Construction on the $2-billion project, located 45 km northeast of Fort McMurray, Alberta, will begin in the fourth quarter, and bitumen production is expected to launch in 2022. Average output could be doubled to 150,000 B/D in future years depending on project performance and business and market conditions, Imperial said in a news release.

Approval follows Western Canada Select crude oil prices sliding below $20/bbl as insufficient takeaway capacity has plagued the region. Adding to the glut has been Suncor Energy’s Syncrude oil sands facility, which recently returned to normal operating rates after a major power outage over the summer. Imperial owns a 25% stake in that project.

“We do not take investment decisions lightly, particularly in these challenging times,” said Rich Kruger, Imperial chairman, president, and chief executive officer. “This is the right technology at the right time to make a competitive investment. We have made the decision to proceed now because we believe this advanced technology will further the evolution of Imperial’s oil sands business.”

Kruger, during the firm’s third-quarter earnings call, stressed the project's “lower-[oil]-price resiliency.” He added that Imperial considers itself “fairly well positioned” to function in the heavy oil markets 3–4 years down the road as the glut eases, with the ability to utilize its own Canadian refining capacity, access new pipeline capacity toward US Gulf Coast refineries including Enbridge’s Line 3 expansion, and ramp up activity at its rail terminal.

Also front-of-mind for oil sands operators is the carbon-intensity of their projects. The Aspen project will include advanced solvent-assisted, steam-assisted gravity drainage technology intended to reduce greenhouse gas emission intensity and water use by up to 25% vs. traditional steam-assisted technology, the company said. The technology will also be deployed at Imperial’s 50,000-B/D Cold Lake expansion project.
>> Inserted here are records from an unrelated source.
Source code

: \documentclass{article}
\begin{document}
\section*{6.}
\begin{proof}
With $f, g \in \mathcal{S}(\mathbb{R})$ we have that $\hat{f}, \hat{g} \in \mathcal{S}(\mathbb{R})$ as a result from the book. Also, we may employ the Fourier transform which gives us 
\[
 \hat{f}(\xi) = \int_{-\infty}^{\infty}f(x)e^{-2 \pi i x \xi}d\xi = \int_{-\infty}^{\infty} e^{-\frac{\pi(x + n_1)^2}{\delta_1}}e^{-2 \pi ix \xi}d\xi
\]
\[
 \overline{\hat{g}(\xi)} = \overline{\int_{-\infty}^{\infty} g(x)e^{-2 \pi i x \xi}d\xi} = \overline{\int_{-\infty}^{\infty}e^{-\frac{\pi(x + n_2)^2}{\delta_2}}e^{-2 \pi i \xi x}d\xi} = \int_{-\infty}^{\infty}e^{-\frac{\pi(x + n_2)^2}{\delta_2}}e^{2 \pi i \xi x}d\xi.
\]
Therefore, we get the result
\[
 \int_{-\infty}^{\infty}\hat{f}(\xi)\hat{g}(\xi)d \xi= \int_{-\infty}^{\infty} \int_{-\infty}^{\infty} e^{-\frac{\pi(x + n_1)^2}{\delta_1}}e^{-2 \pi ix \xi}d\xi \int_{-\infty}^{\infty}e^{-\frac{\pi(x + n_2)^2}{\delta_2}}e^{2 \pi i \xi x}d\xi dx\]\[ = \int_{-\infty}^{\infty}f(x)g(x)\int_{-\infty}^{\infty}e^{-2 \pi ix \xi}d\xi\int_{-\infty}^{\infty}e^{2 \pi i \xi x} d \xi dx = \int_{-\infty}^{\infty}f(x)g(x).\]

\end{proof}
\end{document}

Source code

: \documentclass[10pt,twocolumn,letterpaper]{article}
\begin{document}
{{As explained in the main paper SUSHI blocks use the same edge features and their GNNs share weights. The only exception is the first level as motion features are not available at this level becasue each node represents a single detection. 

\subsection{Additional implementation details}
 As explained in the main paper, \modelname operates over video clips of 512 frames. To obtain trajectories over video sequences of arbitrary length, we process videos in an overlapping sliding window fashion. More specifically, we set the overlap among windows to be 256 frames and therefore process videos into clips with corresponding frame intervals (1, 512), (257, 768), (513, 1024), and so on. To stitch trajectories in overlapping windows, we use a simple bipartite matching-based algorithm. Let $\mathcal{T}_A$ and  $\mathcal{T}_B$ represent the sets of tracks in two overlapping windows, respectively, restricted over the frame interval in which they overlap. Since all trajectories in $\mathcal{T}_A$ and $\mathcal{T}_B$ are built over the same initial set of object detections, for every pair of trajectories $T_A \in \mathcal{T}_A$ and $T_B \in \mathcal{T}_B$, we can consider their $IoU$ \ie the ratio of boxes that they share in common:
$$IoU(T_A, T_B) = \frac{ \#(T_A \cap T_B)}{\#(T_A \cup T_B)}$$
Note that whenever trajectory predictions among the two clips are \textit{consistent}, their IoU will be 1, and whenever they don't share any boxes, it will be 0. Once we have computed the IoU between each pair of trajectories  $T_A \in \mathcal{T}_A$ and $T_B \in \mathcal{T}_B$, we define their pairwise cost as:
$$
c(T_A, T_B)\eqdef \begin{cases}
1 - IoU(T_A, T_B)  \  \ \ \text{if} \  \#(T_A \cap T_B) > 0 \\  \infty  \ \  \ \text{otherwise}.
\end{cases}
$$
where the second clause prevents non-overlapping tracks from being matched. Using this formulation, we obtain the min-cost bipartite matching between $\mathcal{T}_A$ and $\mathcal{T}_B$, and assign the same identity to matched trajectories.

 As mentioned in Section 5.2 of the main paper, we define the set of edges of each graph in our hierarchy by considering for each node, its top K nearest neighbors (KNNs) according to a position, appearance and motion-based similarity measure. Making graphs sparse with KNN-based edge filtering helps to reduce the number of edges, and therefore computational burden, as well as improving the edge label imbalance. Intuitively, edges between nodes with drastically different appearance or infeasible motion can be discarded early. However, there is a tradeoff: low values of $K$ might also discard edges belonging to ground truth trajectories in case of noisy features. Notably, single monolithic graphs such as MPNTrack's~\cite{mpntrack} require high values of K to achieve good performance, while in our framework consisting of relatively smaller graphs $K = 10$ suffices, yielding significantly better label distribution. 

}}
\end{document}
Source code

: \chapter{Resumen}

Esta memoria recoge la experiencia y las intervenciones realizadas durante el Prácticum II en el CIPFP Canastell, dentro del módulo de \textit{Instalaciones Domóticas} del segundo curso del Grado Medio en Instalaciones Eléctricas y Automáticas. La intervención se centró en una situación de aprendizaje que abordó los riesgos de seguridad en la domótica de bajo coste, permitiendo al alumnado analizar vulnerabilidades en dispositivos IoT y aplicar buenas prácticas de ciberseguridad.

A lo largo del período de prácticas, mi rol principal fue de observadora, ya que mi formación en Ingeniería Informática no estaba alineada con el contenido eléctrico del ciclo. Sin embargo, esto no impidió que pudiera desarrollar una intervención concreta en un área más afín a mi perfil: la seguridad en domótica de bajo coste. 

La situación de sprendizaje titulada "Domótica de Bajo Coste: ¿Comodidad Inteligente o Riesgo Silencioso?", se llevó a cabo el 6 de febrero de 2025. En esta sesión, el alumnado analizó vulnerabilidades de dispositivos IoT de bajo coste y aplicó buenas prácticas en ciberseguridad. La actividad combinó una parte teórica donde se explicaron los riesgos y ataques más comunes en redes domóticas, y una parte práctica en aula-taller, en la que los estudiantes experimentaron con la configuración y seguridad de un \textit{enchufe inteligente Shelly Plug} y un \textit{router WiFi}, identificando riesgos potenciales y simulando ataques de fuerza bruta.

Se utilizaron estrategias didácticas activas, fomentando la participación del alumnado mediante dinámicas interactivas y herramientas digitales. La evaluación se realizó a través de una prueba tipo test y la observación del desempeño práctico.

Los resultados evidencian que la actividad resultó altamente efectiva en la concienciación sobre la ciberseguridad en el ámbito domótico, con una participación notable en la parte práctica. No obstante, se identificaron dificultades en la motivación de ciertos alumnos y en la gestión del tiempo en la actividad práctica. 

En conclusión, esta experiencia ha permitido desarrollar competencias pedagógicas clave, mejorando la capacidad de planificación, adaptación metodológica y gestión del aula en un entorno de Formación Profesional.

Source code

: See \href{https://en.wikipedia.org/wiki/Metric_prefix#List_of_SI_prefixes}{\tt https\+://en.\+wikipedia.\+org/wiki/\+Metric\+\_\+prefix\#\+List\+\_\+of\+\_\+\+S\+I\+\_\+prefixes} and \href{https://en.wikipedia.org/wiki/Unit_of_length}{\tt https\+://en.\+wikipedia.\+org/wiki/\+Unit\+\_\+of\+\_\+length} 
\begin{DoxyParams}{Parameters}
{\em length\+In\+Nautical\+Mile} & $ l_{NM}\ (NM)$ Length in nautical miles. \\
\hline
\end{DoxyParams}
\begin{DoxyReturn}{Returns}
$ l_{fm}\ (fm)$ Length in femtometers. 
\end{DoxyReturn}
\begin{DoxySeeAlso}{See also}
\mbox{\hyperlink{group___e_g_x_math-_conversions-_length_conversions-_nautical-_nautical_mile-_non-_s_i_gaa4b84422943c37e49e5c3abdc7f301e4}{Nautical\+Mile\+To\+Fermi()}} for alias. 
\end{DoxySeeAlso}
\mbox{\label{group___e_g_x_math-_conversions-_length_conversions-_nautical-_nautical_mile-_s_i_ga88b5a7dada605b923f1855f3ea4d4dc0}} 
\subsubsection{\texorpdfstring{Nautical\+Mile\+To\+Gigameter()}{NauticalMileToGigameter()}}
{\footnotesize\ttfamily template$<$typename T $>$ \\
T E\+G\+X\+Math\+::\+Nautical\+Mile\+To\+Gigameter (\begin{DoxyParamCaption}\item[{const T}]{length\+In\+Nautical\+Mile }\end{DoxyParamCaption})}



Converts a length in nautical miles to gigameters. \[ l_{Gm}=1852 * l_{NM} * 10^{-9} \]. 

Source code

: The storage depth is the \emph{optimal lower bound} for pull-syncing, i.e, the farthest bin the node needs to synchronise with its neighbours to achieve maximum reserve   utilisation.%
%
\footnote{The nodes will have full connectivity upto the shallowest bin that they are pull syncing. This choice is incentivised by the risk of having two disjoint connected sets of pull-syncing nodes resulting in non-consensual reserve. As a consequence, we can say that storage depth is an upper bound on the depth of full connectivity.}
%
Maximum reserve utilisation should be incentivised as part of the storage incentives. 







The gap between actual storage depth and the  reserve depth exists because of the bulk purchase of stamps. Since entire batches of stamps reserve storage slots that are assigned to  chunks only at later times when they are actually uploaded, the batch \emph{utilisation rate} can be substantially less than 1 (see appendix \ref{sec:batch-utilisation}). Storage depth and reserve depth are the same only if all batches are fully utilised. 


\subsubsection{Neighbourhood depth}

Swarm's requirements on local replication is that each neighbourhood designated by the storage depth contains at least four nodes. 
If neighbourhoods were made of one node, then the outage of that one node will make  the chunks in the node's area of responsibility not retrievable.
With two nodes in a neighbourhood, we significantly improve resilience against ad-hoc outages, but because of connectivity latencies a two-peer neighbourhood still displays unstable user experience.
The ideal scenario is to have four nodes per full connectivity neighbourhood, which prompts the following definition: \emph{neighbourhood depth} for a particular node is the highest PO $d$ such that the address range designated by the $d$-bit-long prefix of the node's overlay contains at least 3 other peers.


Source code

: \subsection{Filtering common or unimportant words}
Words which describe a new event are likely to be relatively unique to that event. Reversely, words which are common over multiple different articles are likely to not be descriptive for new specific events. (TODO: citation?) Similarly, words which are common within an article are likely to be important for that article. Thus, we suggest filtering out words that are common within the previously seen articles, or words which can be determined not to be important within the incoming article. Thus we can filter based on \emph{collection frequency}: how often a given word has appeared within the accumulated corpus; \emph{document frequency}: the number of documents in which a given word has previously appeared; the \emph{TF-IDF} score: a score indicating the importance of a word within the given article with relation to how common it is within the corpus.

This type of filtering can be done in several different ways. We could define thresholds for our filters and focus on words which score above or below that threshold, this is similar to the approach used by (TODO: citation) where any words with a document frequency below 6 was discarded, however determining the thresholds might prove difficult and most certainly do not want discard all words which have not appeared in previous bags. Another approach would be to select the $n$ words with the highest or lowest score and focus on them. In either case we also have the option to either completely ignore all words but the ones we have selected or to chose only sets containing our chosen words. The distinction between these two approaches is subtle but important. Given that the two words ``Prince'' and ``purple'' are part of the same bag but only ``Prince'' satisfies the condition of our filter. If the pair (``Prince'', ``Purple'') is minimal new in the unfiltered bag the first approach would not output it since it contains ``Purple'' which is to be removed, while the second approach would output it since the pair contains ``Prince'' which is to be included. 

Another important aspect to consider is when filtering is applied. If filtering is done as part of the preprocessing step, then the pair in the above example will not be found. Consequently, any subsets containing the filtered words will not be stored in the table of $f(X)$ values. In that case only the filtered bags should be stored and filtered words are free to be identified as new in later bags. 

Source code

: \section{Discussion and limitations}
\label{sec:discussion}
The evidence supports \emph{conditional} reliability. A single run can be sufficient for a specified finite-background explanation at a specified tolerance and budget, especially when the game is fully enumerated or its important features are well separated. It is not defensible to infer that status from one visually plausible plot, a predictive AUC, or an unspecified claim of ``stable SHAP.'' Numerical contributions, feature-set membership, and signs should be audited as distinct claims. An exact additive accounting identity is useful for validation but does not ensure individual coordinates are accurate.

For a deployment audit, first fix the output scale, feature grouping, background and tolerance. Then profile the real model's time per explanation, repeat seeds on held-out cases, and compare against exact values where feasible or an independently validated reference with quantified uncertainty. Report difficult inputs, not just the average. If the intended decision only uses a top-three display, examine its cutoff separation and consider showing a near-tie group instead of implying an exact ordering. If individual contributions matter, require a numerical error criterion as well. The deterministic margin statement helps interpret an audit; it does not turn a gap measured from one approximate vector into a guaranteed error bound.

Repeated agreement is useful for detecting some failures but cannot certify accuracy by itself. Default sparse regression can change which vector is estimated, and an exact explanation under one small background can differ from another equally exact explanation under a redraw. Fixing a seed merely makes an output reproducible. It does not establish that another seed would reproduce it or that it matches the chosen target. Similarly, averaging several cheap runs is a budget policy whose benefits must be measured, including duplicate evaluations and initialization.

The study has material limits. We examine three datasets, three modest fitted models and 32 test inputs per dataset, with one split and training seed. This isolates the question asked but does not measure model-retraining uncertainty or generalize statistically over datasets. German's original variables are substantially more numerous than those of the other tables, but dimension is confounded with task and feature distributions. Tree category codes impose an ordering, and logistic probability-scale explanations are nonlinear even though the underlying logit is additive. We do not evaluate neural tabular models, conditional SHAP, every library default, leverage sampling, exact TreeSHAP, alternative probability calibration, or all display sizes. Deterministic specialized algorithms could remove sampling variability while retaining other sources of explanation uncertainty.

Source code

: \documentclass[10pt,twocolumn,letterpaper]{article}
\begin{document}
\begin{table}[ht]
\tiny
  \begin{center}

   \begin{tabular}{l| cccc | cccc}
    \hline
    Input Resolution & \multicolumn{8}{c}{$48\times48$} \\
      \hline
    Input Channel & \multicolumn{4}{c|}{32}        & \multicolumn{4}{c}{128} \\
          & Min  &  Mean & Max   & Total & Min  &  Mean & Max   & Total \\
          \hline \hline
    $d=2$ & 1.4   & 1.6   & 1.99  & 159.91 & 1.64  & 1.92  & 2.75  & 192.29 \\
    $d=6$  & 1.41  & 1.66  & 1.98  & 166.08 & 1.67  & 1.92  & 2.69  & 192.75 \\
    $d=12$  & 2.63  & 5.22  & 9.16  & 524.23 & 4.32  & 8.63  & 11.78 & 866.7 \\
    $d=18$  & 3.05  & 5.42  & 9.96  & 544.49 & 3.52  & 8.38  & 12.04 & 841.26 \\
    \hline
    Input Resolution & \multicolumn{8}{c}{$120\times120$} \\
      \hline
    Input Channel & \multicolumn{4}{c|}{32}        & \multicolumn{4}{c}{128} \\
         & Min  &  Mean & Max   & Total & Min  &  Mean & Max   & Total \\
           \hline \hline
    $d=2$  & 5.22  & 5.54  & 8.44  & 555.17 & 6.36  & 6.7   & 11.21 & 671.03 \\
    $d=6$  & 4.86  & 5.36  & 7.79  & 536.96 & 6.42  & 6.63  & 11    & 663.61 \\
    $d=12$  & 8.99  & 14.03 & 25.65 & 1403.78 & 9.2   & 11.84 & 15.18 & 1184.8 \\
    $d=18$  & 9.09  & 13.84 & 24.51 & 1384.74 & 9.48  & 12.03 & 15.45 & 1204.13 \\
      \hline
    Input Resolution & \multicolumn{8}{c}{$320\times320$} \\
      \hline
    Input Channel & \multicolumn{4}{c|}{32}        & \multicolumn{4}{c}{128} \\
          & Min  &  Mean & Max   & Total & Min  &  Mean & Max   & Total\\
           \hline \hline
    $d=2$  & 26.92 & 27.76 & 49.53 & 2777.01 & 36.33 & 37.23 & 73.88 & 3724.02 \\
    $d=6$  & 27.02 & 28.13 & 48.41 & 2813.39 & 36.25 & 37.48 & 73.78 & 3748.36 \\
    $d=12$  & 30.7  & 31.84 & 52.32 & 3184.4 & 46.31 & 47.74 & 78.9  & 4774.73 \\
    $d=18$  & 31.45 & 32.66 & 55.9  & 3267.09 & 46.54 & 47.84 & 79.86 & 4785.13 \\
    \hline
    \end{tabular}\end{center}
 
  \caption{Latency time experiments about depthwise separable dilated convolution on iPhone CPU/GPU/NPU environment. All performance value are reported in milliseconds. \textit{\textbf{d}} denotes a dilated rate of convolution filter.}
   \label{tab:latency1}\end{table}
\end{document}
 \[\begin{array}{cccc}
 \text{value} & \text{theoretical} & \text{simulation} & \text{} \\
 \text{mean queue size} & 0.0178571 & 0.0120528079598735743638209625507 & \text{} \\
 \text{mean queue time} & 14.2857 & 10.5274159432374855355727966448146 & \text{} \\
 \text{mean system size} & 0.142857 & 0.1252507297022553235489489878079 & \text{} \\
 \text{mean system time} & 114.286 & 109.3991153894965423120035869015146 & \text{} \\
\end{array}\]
Imperial received the Alberta Energy Regulator’s approvals for the Aspen and Cold Lake expansion projects 31 October. The company submitted its Aspen application in December 2013. That same year, Suncor’s 194,000-B/D Fort Hills mine was sanctioned, the last new oil sands development to get the go-ahead. Production there began at the beginning of this year, ramping up to 90% of its nameplate capacity in the third quarter.

Imperial’s third-quarter upstream production averaged 393,000 BOE/D, most of which was heavy oil. Gross output from the firm’s Kearl oil sands project reached a record 244,000 B/D during the quarter.